In the data below, the answer is the run of lines from the line containing "write source code, to" through the line containing "of technical applications", both included; print it exactly and nothing else.

Collected data
_ _ _ _ _ _ _
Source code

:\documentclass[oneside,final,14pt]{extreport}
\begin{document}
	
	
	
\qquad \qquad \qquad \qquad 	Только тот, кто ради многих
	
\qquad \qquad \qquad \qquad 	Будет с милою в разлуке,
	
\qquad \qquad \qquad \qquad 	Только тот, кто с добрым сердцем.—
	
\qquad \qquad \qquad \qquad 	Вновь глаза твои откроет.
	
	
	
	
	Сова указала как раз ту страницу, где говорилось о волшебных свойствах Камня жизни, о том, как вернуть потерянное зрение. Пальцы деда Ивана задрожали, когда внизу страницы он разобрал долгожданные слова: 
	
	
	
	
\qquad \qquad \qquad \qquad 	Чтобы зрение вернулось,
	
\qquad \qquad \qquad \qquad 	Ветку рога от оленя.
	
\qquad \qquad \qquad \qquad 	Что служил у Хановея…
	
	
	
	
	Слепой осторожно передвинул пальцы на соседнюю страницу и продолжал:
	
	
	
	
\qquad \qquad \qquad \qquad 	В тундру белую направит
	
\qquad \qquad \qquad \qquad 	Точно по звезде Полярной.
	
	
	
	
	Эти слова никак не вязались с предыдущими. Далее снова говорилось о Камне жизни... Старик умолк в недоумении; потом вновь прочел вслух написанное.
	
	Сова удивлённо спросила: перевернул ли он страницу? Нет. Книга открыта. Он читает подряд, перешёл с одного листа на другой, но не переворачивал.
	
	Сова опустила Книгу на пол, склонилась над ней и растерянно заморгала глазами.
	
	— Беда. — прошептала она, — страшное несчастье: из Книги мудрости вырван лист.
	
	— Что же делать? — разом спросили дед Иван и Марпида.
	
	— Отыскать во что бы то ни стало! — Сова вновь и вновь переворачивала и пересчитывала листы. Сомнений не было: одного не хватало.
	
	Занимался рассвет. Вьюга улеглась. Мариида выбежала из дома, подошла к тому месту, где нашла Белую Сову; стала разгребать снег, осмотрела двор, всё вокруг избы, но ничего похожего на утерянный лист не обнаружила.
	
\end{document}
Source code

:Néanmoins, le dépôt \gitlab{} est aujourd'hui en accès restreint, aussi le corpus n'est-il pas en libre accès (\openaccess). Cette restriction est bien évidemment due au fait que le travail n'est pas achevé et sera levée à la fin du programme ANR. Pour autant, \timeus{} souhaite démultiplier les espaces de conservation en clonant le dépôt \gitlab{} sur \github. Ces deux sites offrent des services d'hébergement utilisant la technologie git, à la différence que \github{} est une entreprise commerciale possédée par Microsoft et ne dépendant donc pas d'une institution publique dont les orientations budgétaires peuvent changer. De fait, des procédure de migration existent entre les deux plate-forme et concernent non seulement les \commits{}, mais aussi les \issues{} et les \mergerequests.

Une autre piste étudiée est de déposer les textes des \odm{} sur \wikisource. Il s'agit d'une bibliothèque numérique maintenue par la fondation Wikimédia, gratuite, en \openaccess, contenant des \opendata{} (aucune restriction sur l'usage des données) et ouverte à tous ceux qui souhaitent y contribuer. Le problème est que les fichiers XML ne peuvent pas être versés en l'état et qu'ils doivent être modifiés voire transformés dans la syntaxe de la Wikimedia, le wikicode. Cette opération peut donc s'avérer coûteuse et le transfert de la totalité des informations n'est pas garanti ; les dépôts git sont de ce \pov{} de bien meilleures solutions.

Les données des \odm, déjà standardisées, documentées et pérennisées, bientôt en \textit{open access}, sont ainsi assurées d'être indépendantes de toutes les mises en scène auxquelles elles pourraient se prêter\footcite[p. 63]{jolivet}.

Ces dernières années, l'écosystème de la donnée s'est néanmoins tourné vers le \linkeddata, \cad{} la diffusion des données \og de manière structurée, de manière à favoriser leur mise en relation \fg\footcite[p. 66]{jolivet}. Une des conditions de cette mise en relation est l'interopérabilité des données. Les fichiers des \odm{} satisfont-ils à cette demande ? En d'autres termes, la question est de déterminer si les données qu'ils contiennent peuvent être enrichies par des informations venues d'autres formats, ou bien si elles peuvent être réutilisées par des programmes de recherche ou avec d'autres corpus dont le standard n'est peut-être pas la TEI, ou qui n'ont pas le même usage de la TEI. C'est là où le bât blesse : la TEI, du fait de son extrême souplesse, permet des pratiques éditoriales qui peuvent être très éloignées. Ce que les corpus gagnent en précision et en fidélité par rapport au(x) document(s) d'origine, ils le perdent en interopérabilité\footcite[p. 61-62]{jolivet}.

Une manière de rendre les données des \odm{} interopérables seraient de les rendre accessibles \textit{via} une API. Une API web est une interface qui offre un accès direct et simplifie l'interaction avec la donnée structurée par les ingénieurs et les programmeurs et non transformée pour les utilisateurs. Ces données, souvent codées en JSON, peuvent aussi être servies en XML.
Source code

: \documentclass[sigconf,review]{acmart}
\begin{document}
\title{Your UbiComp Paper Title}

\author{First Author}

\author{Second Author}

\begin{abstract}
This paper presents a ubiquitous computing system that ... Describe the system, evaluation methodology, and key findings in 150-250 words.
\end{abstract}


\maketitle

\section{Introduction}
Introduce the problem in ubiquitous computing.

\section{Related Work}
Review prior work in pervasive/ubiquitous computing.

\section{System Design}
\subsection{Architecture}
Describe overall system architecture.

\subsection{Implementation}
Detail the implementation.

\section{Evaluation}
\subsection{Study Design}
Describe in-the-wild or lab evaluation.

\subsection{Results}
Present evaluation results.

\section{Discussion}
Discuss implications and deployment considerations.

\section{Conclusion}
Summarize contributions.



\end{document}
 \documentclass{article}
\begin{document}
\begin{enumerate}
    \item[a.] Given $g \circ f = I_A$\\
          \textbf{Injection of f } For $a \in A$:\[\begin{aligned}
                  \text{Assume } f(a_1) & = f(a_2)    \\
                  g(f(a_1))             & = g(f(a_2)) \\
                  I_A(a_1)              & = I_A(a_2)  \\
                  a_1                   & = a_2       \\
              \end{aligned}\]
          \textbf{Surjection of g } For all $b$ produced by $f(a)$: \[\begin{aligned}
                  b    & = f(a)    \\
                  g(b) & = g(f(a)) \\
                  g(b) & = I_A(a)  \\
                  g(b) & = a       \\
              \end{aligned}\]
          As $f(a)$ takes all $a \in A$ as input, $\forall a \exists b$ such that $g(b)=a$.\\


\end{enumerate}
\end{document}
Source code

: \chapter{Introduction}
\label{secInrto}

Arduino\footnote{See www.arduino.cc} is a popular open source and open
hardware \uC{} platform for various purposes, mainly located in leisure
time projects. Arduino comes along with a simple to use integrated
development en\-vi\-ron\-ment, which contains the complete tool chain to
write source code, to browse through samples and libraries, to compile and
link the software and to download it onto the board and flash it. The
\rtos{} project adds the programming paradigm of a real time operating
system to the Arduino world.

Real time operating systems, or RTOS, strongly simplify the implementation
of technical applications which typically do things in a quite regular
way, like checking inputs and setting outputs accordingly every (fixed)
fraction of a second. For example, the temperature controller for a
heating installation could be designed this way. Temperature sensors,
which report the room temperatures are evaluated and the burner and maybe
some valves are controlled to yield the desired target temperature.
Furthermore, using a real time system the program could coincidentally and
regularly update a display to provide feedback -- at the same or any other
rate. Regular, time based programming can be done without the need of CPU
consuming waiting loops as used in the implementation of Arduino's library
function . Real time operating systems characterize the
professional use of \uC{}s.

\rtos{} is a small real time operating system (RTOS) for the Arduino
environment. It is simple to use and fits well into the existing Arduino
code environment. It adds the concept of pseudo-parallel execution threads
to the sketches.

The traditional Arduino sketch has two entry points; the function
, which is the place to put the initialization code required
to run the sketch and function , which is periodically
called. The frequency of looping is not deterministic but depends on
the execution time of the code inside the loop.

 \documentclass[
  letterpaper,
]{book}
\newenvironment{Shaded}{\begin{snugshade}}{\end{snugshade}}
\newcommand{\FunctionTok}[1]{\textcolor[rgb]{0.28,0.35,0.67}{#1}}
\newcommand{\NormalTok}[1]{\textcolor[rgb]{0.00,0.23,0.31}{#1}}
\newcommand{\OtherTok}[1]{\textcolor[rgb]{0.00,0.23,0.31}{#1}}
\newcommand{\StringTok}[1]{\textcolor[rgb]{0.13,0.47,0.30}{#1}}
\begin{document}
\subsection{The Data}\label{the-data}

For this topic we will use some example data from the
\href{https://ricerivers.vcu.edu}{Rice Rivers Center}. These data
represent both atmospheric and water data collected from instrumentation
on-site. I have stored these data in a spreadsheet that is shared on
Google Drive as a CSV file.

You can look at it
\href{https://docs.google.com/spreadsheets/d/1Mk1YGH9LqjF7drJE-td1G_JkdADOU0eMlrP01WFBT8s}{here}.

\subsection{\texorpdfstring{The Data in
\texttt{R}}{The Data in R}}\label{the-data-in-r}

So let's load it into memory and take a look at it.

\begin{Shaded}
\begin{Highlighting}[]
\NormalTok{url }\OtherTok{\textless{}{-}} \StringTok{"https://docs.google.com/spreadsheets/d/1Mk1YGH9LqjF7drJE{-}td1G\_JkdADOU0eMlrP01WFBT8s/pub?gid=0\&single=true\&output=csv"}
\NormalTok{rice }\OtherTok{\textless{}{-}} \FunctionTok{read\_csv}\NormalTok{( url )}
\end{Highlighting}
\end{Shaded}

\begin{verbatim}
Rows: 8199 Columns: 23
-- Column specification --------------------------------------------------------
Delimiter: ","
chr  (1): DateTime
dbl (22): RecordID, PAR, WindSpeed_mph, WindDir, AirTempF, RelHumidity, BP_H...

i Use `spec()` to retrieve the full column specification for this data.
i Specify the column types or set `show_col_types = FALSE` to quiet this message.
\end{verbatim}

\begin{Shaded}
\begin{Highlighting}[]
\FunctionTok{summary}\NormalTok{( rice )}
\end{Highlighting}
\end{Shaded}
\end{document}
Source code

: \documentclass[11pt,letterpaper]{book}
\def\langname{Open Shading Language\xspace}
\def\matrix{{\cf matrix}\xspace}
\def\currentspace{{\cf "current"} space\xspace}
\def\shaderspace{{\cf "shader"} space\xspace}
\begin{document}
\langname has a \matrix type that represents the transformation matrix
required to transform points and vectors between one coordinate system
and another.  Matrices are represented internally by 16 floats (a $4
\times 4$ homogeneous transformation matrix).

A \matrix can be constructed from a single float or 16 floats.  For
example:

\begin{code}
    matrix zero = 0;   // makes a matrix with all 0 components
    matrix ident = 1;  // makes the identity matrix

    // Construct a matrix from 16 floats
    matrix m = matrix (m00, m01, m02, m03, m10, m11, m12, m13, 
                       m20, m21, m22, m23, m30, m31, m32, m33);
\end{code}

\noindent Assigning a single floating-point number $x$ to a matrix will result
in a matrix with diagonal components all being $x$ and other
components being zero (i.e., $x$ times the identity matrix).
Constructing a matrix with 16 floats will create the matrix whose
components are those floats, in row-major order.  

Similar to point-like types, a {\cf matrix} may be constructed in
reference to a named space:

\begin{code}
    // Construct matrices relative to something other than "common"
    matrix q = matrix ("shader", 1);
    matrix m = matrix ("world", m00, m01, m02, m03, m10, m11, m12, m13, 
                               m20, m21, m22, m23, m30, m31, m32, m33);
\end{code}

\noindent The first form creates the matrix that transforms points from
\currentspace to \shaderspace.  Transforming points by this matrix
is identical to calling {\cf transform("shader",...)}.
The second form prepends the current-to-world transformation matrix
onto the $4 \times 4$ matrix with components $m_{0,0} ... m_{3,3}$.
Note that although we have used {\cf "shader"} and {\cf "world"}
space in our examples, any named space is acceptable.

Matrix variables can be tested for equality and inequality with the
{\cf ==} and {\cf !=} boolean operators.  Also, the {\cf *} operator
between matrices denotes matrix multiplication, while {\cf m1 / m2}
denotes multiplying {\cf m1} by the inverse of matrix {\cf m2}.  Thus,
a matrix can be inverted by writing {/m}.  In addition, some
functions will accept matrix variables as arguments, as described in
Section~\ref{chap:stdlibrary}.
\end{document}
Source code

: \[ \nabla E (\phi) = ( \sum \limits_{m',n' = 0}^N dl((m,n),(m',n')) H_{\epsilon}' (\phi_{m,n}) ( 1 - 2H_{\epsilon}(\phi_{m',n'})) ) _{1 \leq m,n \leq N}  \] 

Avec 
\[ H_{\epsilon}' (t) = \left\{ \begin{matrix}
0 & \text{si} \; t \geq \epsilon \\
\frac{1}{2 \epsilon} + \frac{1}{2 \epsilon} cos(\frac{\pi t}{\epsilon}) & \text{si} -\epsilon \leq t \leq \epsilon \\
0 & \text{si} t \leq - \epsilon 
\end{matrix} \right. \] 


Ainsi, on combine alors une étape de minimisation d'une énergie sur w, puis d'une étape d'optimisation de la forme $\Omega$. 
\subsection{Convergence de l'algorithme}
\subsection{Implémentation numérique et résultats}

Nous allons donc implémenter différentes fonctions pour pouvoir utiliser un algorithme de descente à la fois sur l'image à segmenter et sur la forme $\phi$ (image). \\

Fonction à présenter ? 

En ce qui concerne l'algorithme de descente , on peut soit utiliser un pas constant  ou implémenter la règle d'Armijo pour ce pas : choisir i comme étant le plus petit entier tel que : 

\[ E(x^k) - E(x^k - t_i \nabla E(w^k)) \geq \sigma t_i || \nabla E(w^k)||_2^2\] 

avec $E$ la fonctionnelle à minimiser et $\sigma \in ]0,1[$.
_ _ _ _ _ _ _
Exercise answer:
write source code, to browse through samples and libraries, to compile and
link the software and to download it onto the board and flash it. The
\rtos{} project adds the programming paradigm of a real time operating
system to the Arduino world.

Real time operating systems, or RTOS, strongly simplify the implementation
of technical applications which typically do things in a quite regular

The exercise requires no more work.